──────── SOURCE DATA
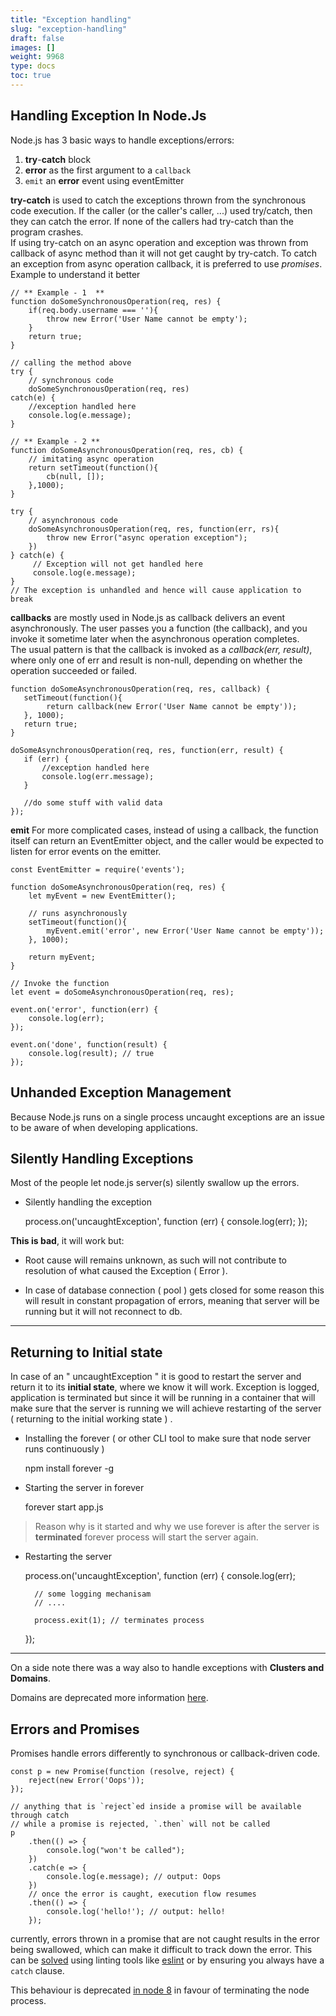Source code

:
 ```yaml
---
title: "Exception handling"
slug: "exception-handling"
draft: false
images: []
weight: 9968
type: docs
toc: true
---
```


## Handling Exception In Node.Js
Node.js has 3 basic ways to handle exceptions/errors:

 1. **try**-**catch** block
 2. **error** as the first argument to a `callback`
 3. `emit` an **error** event using eventEmitter


**try-catch** is used to catch the exceptions thrown from the synchronous code execution. If the caller (or the caller's caller, ...) used try/catch, then they can catch the error. If none of the callers had try-catch than the program crashes.  
If using try-catch on an async operation and exception was thrown from callback of async method than it will not get caught by try-catch. To catch an exception from async operation callback, it is preferred to use *promises*.  
Example to understand it better

    // ** Example - 1  **
    function doSomeSynchronousOperation(req, res) {
        if(req.body.username === ''){
            throw new Error('User Name cannot be empty');
        }  
        return true;  
    }
    
    // calling the method above
    try {
        // synchronous code   
        doSomeSynchronousOperation(req, res)    
    catch(e) {
        //exception handled here   
        console.log(e.message);  
    } 
   
    // ** Example - 2 **
    function doSomeAsynchronousOperation(req, res, cb) {
        // imitating async operation
        return setTimeout(function(){
            cb(null, []);
        },1000);
    }
     
    try {
        // asynchronous code   
        doSomeAsynchronousOperation(req, res, function(err, rs){
            throw new Error("async operation exception");
        })   
    } catch(e) {
         // Exception will not get handled here
         console.log(e.message);  
    }
    // The exception is unhandled and hence will cause application to break


**callbacks** are mostly used in Node.js as callback delivers an event asynchronously. The user passes you a function (the callback), and you invoke it sometime later when the asynchronous operation completes.  
The usual pattern is that the callback is invoked as a *callback(err, result)*, where only one of err and result is non-null, depending on whether the operation succeeded or failed.

    function doSomeAsynchronousOperation(req, res, callback) {
       setTimeout(function(){
            return callback(new Error('User Name cannot be empty'));    
       }, 1000);  
       return true;
    }
  
    doSomeAsynchronousOperation(req, res, function(err, result) {
       if (err) {
           //exception handled here 
           console.log(err.message);
       }
       
       //do some stuff with valid data
    });

**emit** For more complicated cases, instead of using a callback, the function itself can return an EventEmitter object, and the caller would be expected to listen for error events on the emitter.

    const EventEmitter = require('events');
    
    function doSomeAsynchronousOperation(req, res) {
        let myEvent = new EventEmitter();
    
        // runs asynchronously
        setTimeout(function(){
            myEvent.emit('error', new Error('User Name cannot be empty'));
        }, 1000);
    
        return myEvent;
    }
    
    // Invoke the function
    let event = doSomeAsynchronousOperation(req, res);
    
    event.on('error', function(err) {
        console.log(err);
    });
    
    event.on('done', function(result) {
        console.log(result); // true
    });

## Unhanded Exception Management
Because Node.js runs on a single process uncaught exceptions are an issue to be aware of when developing applications.

## Silently Handling Exceptions ##

Most of the people let node.js server(s) silently swallow up the errors.

 - Silently handling the exception


    process.on('uncaughtException', function (err) {
      console.log(err);
    });

**This is bad**, it will work but:

 -    Root cause will remains unknown, as such will not contribute to resolution of what caused the Exception ( Error ).

 - In case of database connection ( pool ) gets closed for some reason this will result in constant propagation of errors, meaning that server will be running but it will not reconnect to db.


----------


## Returning to Initial state  ## 

In case of an " uncaughtException " it is good to restart the server and return it to its **initial state**, where we know it will work. Exception is logged, application is terminated but since it will be running in a container that will make sure that the server is running we will achieve restarting of the server ( returning to the initial working state ) .

- Installing the forever ( or other CLI tool to make sure that node server runs continuously )


    npm install forever -g

- Starting the server in forever


    forever start app.js

> Reason why is it started and why we use forever is after the server is
> **terminated** forever process will start the server again.

- Restarting the server


    process.on('uncaughtException', function (err) {
        console.log(err);
 
        // some logging mechanisam
        // ....        

        process.exit(1); // terminates process
    });


----------


On a side note there was a way also to handle exceptions with **Clusters and Domains**.

Domains are deprecated more information [here][1].




 


  [1]: https://nodejs.org/api/domain.html

## Errors and Promises
Promises handle errors differently to synchronous or callback-driven code.

    const p = new Promise(function (resolve, reject) {
        reject(new Error('Oops'));
    });
    
    // anything that is `reject`ed inside a promise will be available through catch
    // while a promise is rejected, `.then` will not be called
    p
        .then(() => {
            console.log("won't be called");
        })
        .catch(e => {
            console.log(e.message); // output: Oops
        })
        // once the error is caught, execution flow resumes
        .then(() => {
            console.log('hello!'); // output: hello!
        });

currently, errors thrown in a promise that are not caught results in the error being swallowed, which can make it difficult to track down the error. This can be [solved](https://www.npmjs.com/package/eslint-plugin-promise) using linting tools like [eslint](http://eslint.org/) or by ensuring you always have a `catch` clause.

This behaviour is deprecated [in node 8](https://nodejs.org/dist/latest-v8.x/docs/api/deprecations.html#deprecations_dep0018_unhandled_promise_rejections) in favour of terminating the node process.


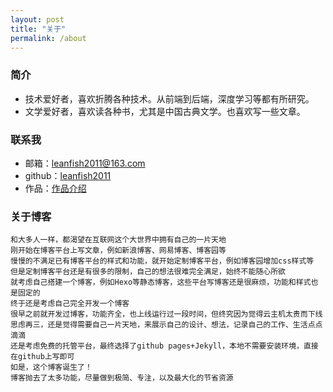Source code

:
 ```yaml
---
layout: post
title: "关于"
permalink: /about
---
```


### 简介
- 技术爱好者，喜欢折腾各种技术。从前端到后端，深度学习等都有所研究。
- 文学爱好者，喜欢读各种书，尤其是中国古典文学。也喜欢写一些文章。

### 联系我
- 邮箱：leanfish2011@163.com
- github：<a href="https://github.com/leanfish2011" target ="_blank">leanfish2011</a>
- 作品：<a href="https://github.com/leanfish2011/leanfish2011.github.io/blob/main/README.md" target ="_blank">作品介绍</a>

### 关于博客
    和大多人一样，都渴望在互联网这个大世界中拥有自己的一片天地  
    刚开始在博客平台上写文章，例如新浪博客、网易博客、博客园等  
    慢慢的不满足已有博客平台的样式和功能，就开始定制博客平台，例如博客园增加css样式等  
    但是定制博客平台还是有很多的限制，自己的想法很难完全满足，始终不能随心所欲  
    就考虑自己搭建一个博客，例如Hexo等静态博客，这些平台写博客还是很麻烦，功能和样式也是固定的  
    终于还是考虑自己完全开发一个博客  
    很早之前就开发过博客，功能齐全，也上线运行过一段时间，但终究因为觉得云主机太贵而下线  
    思虑再三，还是觉得需要自己一片天地，来展示自己的设计、想法，记录自己的工作、生活点点滴滴  
    还是考虑免费的托管平台，最终选择了github pages+Jekyll，本地不需要安装环境，直接在github上写即可  
    如是，这个博客诞生了！  
    博客抛去了太多功能，尽量做到极简、专注，以及最大化的节省资源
────────────────
▶ [YOUR OBJECTIVE]
Only what runs from the line with "execution flow resumes" through the last line of the listing above belongs in the answer, set down exactly and free of pictures.

▶ [TASK RESULT]
        // once the error is caught, execution flow resumes
        .then(() => {
            console.log('hello!'); // output: hello!
        });

currently, errors thrown in a promise that are not caught results in the error being swallowed, which can make it difficult to track down the error. This can be [solved](https://www.npmjs.com/package/eslint-plugin-promise) using linting tools like [eslint](http://eslint.org/) or by ensuring you always have a `catch` clause.

This behaviour is deprecated [in node 8](https://nodejs.org/dist/latest-v8.x/docs/api/deprecations.html#deprecations_dep0018_unhandled_promise_rejections) in favour of terminating the node process.


Source code

:
 ```yaml
---
layout: post
title: "关于"
permalink: /about
---
```


### 简介
- 技术爱好者，喜欢折腾各种技术。从前端到后端，深度学习等都有所研究。
- 文学爱好者，喜欢读各种书，尤其是中国古典文学。也喜欢写一些文章。

### 联系我
- 邮箱：leanfish2011@163.com
- github：<a href="https://github.com/leanfish2011" target ="_blank">leanfish2011</a>
- 作品：<a href="https://github.com/leanfish2011/leanfish2011.github.io/blob/main/README.md" target ="_blank">作品介绍</a>

### 关于博客
    和大多人一样，都渴望在互联网这个大世界中拥有自己的一片天地  
    刚开始在博客平台上写文章，例如新浪博客、网易博客、博客园等  
    慢慢的不满足已有博客平台的样式和功能，就开始定制博客平台，例如博客园增加css样式等  
    但是定制博客平台还是有很多的限制，自己的想法很难完全满足，始终不能随心所欲  
    就考虑自己搭建一个博客，例如Hexo等静态博客，这些平台写博客还是很麻烦，功能和样式也是固定的  
    终于还是考虑自己完全开发一个博客  
    很早之前就开发过博客，功能齐全，也上线运行过一段时间，但终究因为觉得云主机太贵而下线  
    思虑再三，还是觉得需要自己一片天地，来展示自己的设计、想法，记录自己的工作、生活点点滴滴  
    还是考虑免费的托管平台，最终选择了github pages+Jekyll，本地不需要安装环境，直接在github上写即可  
    如是，这个博客诞生了！  
    博客抛去了太多功能，尽量做到极简、专注，以及最大化的节省资源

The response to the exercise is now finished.